Anila and I have stayed close over the years. We both attended universities in the States. She went to Stanford. I went to Abilene Christian University. She married a white Baptist boy from Washington who converted to Islam and had two baby girls. I married a white Church of Christ boy from Georgia and had three. I moved to Sudan. She stayed in the States. We’ve seen each other several times over the years and every time we get together, we talk about how we need to write a book. How we need to develop some kind of presentation that we can give at churches and mosques and universities all over the country about our common ground. Because while the world is losing its ever-loving mind over the great abyss that it sees separating her and me, we still find ourselves sitting on the temple steps together. A Christian woman and a Muslim woman, whose lives and faith are perhaps more similar than they are different.

Anila’s experience of being a devout Muslim in a (so-called) Christian nation is amazingly similar to my experience of being a Christian in a (so-called) Muslim nation. (And, just for the record, she is incredibly devout. She prays five times a day, faithfully reads her Koran, fasts every Ramadan and, to my knowledge, has never touched alcohol). While she fights labels like terrorist because of which direction she faces when she prays, I have had to fight the assumption of being sexually loose because of the country that issued my passport. We both have grown out of conservative sects of our religions and have made relatives uncomfortable with whether or not we cover our hair or worship with musical instruments.

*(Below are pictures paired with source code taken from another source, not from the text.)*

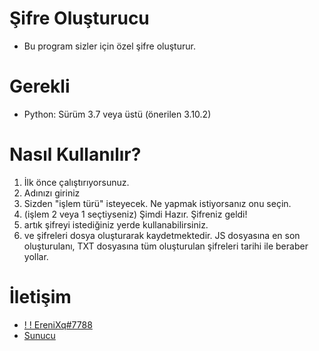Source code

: # Şifre Oluşturucu

- Bu program sizler için özel şifre oluşturur.

# Gerekli

- Python: Sürüm 3.7 veya üstü (önerilen 3.10.2)

# Nasıl Kullanılır?

1. İlk önce çalıştırıyorsunuz.
2. Adınızı giriniz
3. Sizden "işlem türü" isteyecek. Ne yapmak istiyorsanız onu seçin.
4. (işlem 2 veya 1 seçtiyseniz) Şimdi Hazır. Şifreniz geldi!
5. artık şifreyi istediğiniz yerde kullanabilirsiniz.
6. ve şifreleri dosya oluşturarak kaydetmektedir. JS dosyasına en son oluşturulanı, TXT dosyasına tüm oluşturulan şifreleri tarihi ile beraber yollar.

# İletişim

- [! ! EreniXq#7788](https://www.discord.com/users/744835491643260988)
- [Sunucu](https://discord.gg/uF8TZY4MaR)
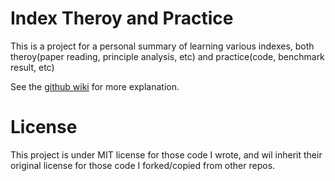 # Index Theroy and Practice

This is a project for a personal summary of learning various indexes, both theroy(paper reading, principle analysis, etc) and practice(code, benchmark result, etc)

See the [github wiki](https://github.com/lostpigxx/index-theory-practice/wiki) for more explanation.

# License

This project is under MIT license for those code I wrote, and wil inherit their original license for those code I forked/copied from other repos.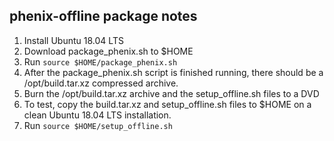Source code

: ## phenix-offline package notes
1) Install Ubuntu 18.04 LTS
2) Download package_phenix.sh to $HOME
3) Run `source $HOME/package_phenix.sh`
4) After the package_phenix.sh script is finished running, there should be a 
/opt/build.tar.xz compressed archive.  
5) Burn the /opt/build.tar.xz archive and the setup_offline.sh files to a DVD
6) To test, copy the build.tar.xz and setup_offline.sh files to $HOME on a clean Ubuntu 18.04 LTS
installation.  
7) Run `source $HOME/setup_offline.sh`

We are both constantly horrified at the violence committed in the name of our faiths and deeply resent the way politics have hijacked our religions.

There are some days that I don’t know whether to be proud or dismayed by the fact that our world is in such a place that our friendship often feels more like a desperately important metaphor that needs to be shouted into the cacophony of the world instead of just a couple of moms that laugh about how they used to pass notes in Economics class. There are powerful voices all around us that would have us believe that the greatest division in the world today is between Islam and the West. They paint a powerful, scary image of a thick red line on one side of which stand Christians, on the other, Muslims. But I don’t believe this is true at all.

While I don’t find the idea of lines to be that helpful to begin with, in as much as they do exist, one that has come to be quite significant to me runs the other way altogether, a longitude – not a latitude – that cuts right through the continents of both religions. And really, like most lines, it’s more of a continuum, actually. On one far side stand all who deal in fear and hate and ethnocentrism. Every kind of bad Christian and bad Muslim alike, everyone who discredits the very faith they claim in favor of fear and power is cowering angrily together in that place.

The crowd more towards the middle of the continuum is undoubtedly the biggest. The indifferent and apathetic. Those driven only by the American Dream or the Saudi dream, keeping God safely in a convenient political or social box where he can’t cause too much trouble. Those who just want to make a buck, or who remain unbothered by injustice that doesn’t affect them.

And then far on down the continuum stand the rest of us. Those of us trying to live lives defined by compassion and selflessness. Those defiantly speaking to all the things we have in common instead of all that divides us. Those who don’t claim to have all the answers to the mess of this world but are determined to keep trying. I believe this group is bound by their hunger for God and their desire to live in ways that are pleasing to him as best as they know how. I am trying very hard to be on this part of the line, doing it more successfully on some days than others. And I believe Anila is standing there with me.

Jesus was the world’s worst at messing up all our lines. Who is a neighbor or an enemy, who is a sinner and who has great faith, who is against us and who is for us – it all gets very confusing when Jesus shows up. He’s constantly asking us to look again. Wherever we find ourselves on the lines of this world, we have to be willing to open our eyes and look around one more time. And when we do, we may be amazed to see who we are standing next to.